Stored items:
Start of Block

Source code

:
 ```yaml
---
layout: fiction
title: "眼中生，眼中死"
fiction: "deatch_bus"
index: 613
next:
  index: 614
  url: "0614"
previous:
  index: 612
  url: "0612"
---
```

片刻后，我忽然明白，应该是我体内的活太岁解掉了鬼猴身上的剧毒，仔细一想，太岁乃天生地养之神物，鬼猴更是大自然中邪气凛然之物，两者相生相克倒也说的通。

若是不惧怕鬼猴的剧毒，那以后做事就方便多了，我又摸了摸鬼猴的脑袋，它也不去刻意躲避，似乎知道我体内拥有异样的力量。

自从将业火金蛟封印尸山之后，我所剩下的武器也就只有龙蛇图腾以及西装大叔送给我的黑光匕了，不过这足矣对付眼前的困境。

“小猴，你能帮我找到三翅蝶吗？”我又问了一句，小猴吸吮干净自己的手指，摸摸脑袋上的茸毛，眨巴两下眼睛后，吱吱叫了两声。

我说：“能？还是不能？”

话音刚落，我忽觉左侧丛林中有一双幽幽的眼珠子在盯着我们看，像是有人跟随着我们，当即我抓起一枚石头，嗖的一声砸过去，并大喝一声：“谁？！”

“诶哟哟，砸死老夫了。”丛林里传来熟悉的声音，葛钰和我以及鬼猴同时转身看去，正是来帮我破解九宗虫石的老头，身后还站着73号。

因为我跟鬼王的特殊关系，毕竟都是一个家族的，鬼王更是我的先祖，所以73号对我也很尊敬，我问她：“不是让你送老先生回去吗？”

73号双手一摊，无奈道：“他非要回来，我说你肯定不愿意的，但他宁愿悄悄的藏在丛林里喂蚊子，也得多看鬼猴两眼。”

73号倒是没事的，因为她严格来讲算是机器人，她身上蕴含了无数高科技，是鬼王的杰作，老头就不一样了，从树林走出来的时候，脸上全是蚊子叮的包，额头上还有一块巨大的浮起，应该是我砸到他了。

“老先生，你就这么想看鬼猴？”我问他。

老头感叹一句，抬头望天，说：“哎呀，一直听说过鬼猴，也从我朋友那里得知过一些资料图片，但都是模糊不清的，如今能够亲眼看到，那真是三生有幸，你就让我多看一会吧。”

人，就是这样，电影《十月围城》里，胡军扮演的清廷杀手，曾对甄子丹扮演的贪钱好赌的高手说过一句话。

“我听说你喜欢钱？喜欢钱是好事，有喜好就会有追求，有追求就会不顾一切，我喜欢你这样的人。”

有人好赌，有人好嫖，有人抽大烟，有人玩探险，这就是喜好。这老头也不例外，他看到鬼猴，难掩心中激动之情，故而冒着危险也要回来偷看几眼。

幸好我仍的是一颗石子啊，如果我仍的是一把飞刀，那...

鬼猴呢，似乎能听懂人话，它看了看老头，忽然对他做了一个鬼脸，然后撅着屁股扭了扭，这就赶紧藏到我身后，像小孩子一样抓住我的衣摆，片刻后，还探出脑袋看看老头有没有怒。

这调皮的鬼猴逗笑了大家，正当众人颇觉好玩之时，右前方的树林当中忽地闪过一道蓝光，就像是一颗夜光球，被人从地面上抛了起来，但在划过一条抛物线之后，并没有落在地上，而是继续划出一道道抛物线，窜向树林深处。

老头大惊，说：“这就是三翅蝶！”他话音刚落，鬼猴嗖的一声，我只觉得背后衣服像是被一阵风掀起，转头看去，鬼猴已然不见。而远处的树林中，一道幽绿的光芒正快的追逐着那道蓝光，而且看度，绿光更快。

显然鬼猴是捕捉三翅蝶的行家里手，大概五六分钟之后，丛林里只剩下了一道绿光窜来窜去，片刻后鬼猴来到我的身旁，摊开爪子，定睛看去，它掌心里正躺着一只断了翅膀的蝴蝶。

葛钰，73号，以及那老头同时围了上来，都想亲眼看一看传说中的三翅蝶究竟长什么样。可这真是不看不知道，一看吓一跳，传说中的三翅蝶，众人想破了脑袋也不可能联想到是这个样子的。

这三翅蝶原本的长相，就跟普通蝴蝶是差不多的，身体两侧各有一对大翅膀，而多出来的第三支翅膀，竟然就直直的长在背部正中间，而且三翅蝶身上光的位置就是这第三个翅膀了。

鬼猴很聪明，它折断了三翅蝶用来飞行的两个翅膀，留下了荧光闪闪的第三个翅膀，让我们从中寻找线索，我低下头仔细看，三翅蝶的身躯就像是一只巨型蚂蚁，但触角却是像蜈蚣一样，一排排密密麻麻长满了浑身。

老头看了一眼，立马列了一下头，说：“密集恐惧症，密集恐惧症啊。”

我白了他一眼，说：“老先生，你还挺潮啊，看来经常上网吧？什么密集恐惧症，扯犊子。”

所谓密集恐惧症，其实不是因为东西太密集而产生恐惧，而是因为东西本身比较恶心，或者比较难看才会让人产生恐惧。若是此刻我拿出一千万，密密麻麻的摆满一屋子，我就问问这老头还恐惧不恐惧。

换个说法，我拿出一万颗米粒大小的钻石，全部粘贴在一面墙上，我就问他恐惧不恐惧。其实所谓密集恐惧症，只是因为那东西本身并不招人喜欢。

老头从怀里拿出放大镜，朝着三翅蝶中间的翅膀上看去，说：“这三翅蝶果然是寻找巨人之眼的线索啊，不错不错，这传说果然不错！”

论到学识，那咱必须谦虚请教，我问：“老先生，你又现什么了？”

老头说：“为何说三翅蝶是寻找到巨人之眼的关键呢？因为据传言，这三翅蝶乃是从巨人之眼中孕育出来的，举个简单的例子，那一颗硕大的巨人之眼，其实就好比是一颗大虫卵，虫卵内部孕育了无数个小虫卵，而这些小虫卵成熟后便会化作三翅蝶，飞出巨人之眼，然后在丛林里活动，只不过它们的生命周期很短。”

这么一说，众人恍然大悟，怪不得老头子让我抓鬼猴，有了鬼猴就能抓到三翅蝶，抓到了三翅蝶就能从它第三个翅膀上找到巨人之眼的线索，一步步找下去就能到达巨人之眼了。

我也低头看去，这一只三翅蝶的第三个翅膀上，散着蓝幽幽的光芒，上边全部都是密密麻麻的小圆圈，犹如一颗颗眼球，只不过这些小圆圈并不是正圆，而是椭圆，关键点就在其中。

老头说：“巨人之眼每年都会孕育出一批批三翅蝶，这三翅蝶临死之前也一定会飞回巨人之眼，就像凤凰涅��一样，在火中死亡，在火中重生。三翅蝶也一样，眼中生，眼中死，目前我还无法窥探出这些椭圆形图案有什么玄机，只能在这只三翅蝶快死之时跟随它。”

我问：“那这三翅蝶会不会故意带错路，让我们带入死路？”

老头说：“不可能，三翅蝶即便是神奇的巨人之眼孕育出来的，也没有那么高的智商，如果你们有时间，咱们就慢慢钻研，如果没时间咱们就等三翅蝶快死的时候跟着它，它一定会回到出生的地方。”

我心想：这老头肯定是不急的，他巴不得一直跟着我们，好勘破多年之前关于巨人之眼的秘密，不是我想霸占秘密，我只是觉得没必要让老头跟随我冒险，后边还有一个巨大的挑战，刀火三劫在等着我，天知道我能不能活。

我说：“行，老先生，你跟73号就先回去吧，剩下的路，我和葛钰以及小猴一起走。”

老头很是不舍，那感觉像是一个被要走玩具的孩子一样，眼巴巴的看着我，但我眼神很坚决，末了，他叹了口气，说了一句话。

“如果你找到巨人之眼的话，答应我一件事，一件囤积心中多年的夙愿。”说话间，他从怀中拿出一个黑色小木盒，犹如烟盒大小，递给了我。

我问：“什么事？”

End of Block

ABOUT THIS TASK
Give back each record, exactly as it reads.

RESULT
Source code

:
 ```yaml
---
layout: fiction
title: "眼中生，眼中死"
fiction: "deatch_bus"
index: 613
next:
  index: 614
  url: "0614"
previous:
  index: 612
  url: "0612"
---
```

片刻后，我忽然明白，应该是我体内的活太岁解掉了鬼猴身上的剧毒，仔细一想，太岁乃天生地养之神物，鬼猴更是大自然中邪气凛然之物，两者相生相克倒也说的通。

若是不惧怕鬼猴的剧毒，那以后做事就方便多了，我又摸了摸鬼猴的脑袋，它也不去刻意躲避，似乎知道我体内拥有异样的力量。

自从将业火金蛟封印尸山之后，我所剩下的武器也就只有龙蛇图腾以及西装大叔送给我的黑光匕了，不过这足矣对付眼前的困境。

“小猴，你能帮我找到三翅蝶吗？”我又问了一句，小猴吸吮干净自己的手指，摸摸脑袋上的茸毛，眨巴两下眼睛后，吱吱叫了两声。

我说：“能？还是不能？”

话音刚落，我忽觉左侧丛林中有一双幽幽的眼珠子在盯着我们看，像是有人跟随着我们，当即我抓起一枚石头，嗖的一声砸过去，并大喝一声：“谁？！”

“诶哟哟，砸死老夫了。”丛林里传来熟悉的声音，葛钰和我以及鬼猴同时转身看去，正是来帮我破解九宗虫石的老头，身后还站着73号。

因为我跟鬼王的特殊关系，毕竟都是一个家族的，鬼王更是我的先祖，所以73号对我也很尊敬，我问她：“不是让你送老先生回去吗？”

73号双手一摊，无奈道：“他非要回来，我说你肯定不愿意的，但他宁愿悄悄的藏在丛林里喂蚊子，也得多看鬼猴两眼。”

73号倒是没事的，因为她严格来讲算是机器人，她身上蕴含了无数高科技，是鬼王的杰作，老头就不一样了，从树林走出来的时候，脸上全是蚊子叮的包，额头上还有一块巨大的浮起，应该是我砸到他了。

“老先生，你就这么想看鬼猴？”我问他。

老头感叹一句，抬头望天，说：“哎呀，一直听说过鬼猴，也从我朋友那里得知过一些资料图片，但都是模糊不清的，如今能够亲眼看到，那真是三生有幸，你就让我多看一会吧。”

人，就是这样，电影《十月围城》里，胡军扮演的清廷杀手，曾对甄子丹扮演的贪钱好赌的高手说过一句话。

“我听说你喜欢钱？喜欢钱是好事，有喜好就会有追求，有追求就会不顾一切，我喜欢你这样的人。”

有人好赌，有人好嫖，有人抽大烟，有人玩探险，这就是喜好。这老头也不例外，他看到鬼猴，难掩心中激动之情，故而冒着危险也要回来偷看几眼。

幸好我仍的是一颗石子啊，如果我仍的是一把飞刀，那...

鬼猴呢，似乎能听懂人话，它看了看老头，忽然对他做了一个鬼脸，然后撅着屁股扭了扭，这就赶紧藏到我身后，像小孩子一样抓住我的衣摆，片刻后，还探出脑袋看看老头有没有怒。

这调皮的鬼猴逗笑了大家，正当众人颇觉好玩之时，右前方的树林当中忽地闪过一道蓝光，就像是一颗夜光球，被人从地面上抛了起来，但在划过一条抛物线之后，并没有落在地上，而是继续划出一道道抛物线，窜向树林深处。

老头大惊，说：“这就是三翅蝶！”他话音刚落，鬼猴嗖的一声，我只觉得背后衣服像是被一阵风掀起，转头看去，鬼猴已然不见。而远处的树林中，一道幽绿的光芒正快的追逐着那道蓝光，而且看度，绿光更快。

显然鬼猴是捕捉三翅蝶的行家里手，大概五六分钟之后，丛林里只剩下了一道绿光窜来窜去，片刻后鬼猴来到我的身旁，摊开爪子，定睛看去，它掌心里正躺着一只断了翅膀的蝴蝶。

葛钰，73号，以及那老头同时围了上来，都想亲眼看一看传说中的三翅蝶究竟长什么样。可这真是不看不知道，一看吓一跳，传说中的三翅蝶，众人想破了脑袋也不可能联想到是这个样子的。

这三翅蝶原本的长相，就跟普通蝴蝶是差不多的，身体两侧各有一对大翅膀，而多出来的第三支翅膀，竟然就直直的长在背部正中间，而且三翅蝶身上光的位置就是这第三个翅膀了。

鬼猴很聪明，它折断了三翅蝶用来飞行的两个翅膀，留下了荧光闪闪的第三个翅膀，让我们从中寻找线索，我低下头仔细看，三翅蝶的身躯就像是一只巨型蚂蚁，但触角却是像蜈蚣一样，一排排密密麻麻长满了浑身。

老头看了一眼，立马列了一下头，说：“密集恐惧症，密集恐惧症啊。”

我白了他一眼，说：“老先生，你还挺潮啊，看来经常上网吧？什么密集恐惧症，扯犊子。”

所谓密集恐惧症，其实不是因为东西太密集而产生恐惧，而是因为东西本身比较恶心，或者比较难看才会让人产生恐惧。若是此刻我拿出一千万，密密麻麻的摆满一屋子，我就问问这老头还恐惧不恐惧。

换个说法，我拿出一万颗米粒大小的钻石，全部粘贴在一面墙上，我就问他恐惧不恐惧。其实所谓密集恐惧症，只是因为那东西本身并不招人喜欢。

老头从怀里拿出放大镜，朝着三翅蝶中间的翅膀上看去，说：“这三翅蝶果然是寻找巨人之眼的线索啊，不错不错，这传说果然不错！”

论到学识，那咱必须谦虚请教，我问：“老先生，你又现什么了？”

老头说：“为何说三翅蝶是寻找到巨人之眼的关键呢？因为据传言，这三翅蝶乃是从巨人之眼中孕育出来的，举个简单的例子，那一颗硕大的巨人之眼，其实就好比是一颗大虫卵，虫卵内部孕育了无数个小虫卵，而这些小虫卵成熟后便会化作三翅蝶，飞出巨人之眼，然后在丛林里活动，只不过它们的生命周期很短。”

这么一说，众人恍然大悟，怪不得老头子让我抓鬼猴，有了鬼猴就能抓到三翅蝶，抓到了三翅蝶就能从它第三个翅膀上找到巨人之眼的线索，一步步找下去就能到达巨人之眼了。

我也低头看去，这一只三翅蝶的第三个翅膀上，散着蓝幽幽的光芒，上边全部都是密密麻麻的小圆圈，犹如一颗颗眼球，只不过这些小圆圈并不是正圆，而是椭圆，关键点就在其中。

老头说：“巨人之眼每年都会孕育出一批批三翅蝶，这三翅蝶临死之前也一定会飞回巨人之眼，就像凤凰涅��一样，在火中死亡，在火中重生。三翅蝶也一样，眼中生，眼中死，目前我还无法窥探出这些椭圆形图案有什么玄机，只能在这只三翅蝶快死之时跟随它。”

我问：“那这三翅蝶会不会故意带错路，让我们带入死路？”

老头说：“不可能，三翅蝶即便是神奇的巨人之眼孕育出来的，也没有那么高的智商，如果你们有时间，咱们就慢慢钻研，如果没时间咱们就等三翅蝶快死的时候跟着它，它一定会回到出生的地方。”

我心想：这老头肯定是不急的，他巴不得一直跟着我们，好勘破多年之前关于巨人之眼的秘密，不是我想霸占秘密，我只是觉得没必要让老头跟随我冒险，后边还有一个巨大的挑战，刀火三劫在等着我，天知道我能不能活。

我说：“行，老先生，你跟73号就先回去吧，剩下的路，我和葛钰以及小猴一起走。”

老头很是不舍，那感觉像是一个被要走玩具的孩子一样，眼巴巴的看着我，但我眼神很坚决，末了，他叹了口气，说了一句话。

“如果你找到巨人之眼的话，答应我一件事，一件囤积心中多年的夙愿。”说话间，他从怀中拿出一个黑色小木盒，犹如烟盒大小，递给了我。

我问：“什么事？”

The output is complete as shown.